### DATASET EXTRACT:
----------
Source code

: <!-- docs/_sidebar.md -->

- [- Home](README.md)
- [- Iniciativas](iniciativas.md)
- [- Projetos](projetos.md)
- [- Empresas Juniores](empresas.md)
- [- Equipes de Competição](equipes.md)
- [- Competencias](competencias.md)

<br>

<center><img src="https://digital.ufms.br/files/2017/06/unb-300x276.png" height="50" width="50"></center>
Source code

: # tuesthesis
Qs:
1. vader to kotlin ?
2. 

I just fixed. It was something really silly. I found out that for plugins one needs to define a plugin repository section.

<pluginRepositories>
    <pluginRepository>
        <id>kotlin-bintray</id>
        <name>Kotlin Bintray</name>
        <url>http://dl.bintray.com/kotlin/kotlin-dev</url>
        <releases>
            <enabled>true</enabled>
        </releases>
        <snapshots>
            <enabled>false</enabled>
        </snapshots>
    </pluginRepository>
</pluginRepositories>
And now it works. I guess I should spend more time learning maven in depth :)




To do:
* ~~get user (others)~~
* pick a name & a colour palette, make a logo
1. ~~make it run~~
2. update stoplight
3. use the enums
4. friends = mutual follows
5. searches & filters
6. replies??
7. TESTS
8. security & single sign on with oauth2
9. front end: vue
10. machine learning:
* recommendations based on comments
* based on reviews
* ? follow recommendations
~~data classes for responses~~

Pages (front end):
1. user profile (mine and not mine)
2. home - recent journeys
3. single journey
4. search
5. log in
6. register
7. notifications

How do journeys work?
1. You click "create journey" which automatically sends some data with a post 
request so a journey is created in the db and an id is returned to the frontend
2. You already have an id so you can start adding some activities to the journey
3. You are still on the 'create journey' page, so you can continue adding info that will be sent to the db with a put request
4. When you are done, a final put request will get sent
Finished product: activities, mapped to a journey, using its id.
----------
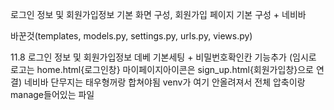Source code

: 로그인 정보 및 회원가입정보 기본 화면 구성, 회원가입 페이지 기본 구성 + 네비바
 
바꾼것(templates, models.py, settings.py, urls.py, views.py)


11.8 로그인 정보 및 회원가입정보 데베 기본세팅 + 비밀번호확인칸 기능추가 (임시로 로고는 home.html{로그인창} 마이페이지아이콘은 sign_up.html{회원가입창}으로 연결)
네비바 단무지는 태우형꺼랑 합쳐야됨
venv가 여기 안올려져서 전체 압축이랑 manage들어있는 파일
----------
Lines with "enabled": return each one from the data above.

### RESPONSE BOX:
            <enabled>true</enabled>
            <enabled>false</enabled>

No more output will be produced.